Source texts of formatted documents
────────

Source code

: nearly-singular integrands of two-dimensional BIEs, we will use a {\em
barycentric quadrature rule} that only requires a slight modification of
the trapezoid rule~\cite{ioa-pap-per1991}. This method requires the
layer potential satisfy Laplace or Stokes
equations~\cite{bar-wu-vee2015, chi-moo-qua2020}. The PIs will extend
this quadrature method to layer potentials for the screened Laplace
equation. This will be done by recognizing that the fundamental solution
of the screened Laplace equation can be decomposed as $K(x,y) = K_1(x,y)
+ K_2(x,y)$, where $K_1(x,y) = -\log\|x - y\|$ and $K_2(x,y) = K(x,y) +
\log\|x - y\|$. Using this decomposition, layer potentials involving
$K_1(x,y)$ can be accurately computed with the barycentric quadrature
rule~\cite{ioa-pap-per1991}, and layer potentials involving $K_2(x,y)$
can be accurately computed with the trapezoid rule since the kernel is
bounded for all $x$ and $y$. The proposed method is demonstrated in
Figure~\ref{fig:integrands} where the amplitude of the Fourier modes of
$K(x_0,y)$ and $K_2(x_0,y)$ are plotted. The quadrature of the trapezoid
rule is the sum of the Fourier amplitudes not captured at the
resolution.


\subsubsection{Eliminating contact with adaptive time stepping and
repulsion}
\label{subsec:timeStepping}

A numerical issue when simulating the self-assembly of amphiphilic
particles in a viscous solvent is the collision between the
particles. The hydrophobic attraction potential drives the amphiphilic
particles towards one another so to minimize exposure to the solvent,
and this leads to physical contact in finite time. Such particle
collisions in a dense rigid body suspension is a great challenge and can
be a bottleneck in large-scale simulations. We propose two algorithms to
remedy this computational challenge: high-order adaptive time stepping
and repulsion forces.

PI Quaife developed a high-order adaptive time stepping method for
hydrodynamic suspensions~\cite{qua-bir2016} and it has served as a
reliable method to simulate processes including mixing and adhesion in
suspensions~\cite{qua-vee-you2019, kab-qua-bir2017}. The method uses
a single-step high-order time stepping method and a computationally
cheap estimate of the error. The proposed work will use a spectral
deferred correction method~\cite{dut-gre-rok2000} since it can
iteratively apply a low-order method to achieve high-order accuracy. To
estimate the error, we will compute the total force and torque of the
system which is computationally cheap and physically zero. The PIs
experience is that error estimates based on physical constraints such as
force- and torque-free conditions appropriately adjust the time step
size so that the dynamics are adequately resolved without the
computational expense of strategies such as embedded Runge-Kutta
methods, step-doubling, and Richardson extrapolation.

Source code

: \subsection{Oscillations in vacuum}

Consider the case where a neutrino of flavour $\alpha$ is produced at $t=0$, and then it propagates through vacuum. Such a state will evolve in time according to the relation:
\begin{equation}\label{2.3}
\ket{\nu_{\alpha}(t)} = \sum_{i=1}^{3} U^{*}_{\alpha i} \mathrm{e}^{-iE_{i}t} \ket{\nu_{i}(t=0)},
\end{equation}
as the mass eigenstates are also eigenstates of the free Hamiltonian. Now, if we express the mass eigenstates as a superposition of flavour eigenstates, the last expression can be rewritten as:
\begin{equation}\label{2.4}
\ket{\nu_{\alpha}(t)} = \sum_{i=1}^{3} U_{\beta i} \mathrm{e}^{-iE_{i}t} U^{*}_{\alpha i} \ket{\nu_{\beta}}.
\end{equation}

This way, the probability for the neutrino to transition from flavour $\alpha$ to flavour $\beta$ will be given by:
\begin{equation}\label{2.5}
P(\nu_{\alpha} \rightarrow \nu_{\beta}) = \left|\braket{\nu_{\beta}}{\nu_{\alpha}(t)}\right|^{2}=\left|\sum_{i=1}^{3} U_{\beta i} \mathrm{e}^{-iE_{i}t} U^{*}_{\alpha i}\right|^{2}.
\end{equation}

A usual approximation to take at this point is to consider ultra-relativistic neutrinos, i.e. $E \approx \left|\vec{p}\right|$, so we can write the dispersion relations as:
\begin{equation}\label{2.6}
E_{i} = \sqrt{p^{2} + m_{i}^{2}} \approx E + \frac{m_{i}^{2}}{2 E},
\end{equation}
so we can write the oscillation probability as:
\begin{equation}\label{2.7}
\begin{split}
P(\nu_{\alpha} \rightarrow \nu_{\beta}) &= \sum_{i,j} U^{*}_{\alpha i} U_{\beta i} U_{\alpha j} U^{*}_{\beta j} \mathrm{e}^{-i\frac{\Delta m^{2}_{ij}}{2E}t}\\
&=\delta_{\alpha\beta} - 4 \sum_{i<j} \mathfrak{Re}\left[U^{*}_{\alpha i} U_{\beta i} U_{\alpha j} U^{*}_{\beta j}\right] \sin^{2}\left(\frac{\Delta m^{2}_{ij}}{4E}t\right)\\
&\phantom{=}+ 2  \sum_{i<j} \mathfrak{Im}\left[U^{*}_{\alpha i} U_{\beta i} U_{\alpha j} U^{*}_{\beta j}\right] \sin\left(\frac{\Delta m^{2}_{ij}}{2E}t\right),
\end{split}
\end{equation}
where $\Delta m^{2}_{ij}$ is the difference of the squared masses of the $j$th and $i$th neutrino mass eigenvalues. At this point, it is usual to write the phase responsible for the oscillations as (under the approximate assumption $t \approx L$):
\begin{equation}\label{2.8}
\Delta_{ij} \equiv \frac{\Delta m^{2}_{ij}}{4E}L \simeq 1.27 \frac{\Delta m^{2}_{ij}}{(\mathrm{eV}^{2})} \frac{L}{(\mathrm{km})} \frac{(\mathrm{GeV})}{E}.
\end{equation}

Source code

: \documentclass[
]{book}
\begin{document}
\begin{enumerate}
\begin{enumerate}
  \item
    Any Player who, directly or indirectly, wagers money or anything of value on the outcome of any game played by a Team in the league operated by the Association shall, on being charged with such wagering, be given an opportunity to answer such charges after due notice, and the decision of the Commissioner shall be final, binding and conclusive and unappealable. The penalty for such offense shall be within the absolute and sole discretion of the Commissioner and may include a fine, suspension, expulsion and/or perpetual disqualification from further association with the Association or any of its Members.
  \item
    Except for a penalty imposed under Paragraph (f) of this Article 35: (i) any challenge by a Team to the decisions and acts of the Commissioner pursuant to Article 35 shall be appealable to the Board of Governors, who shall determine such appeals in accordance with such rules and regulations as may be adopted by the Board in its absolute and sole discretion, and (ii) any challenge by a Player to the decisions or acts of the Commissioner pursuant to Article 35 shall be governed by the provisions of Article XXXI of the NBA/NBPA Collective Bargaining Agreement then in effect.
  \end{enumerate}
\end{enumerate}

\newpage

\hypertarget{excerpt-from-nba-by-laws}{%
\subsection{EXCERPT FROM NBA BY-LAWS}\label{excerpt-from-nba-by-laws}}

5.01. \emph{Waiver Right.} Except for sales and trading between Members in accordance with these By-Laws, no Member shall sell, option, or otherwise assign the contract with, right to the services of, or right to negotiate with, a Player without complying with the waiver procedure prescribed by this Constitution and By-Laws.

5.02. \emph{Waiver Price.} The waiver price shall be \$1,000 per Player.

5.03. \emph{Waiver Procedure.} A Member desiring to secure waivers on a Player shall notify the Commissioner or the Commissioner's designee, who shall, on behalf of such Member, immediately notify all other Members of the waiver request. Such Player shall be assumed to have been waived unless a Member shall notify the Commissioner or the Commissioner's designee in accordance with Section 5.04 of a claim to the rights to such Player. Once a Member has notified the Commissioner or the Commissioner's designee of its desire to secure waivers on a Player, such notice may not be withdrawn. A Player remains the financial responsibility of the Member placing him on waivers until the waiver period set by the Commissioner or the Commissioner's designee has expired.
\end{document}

────────

The stretch of entries above that starts with the line containing "be a bottleneck" and goes on through the line containing "system which is" is to be transcribed exactly, and no other line is to be transcribed.

TASK ANSWER ->
be a bottleneck in large-scale simulations. We propose two algorithms to
remedy this computational challenge: high-order adaptive time stepping
and repulsion forces.

PI Quaife developed a high-order adaptive time stepping method for
hydrodynamic suspensions~\cite{qua-bir2016} and it has served as a
reliable method to simulate processes including mixing and adhesion in
suspensions~\cite{qua-vee-you2019, kab-qua-bir2017}. The method uses
a single-step high-order time stepping method and a computationally
cheap estimate of the error. The proposed work will use a spectral
deferred correction method~\cite{dut-gre-rok2000} since it can
iteratively apply a low-order method to achieve high-order accuracy. To
estimate the error, we will compute the total force and torque of the
system which is computationally cheap and physically zero. The PIs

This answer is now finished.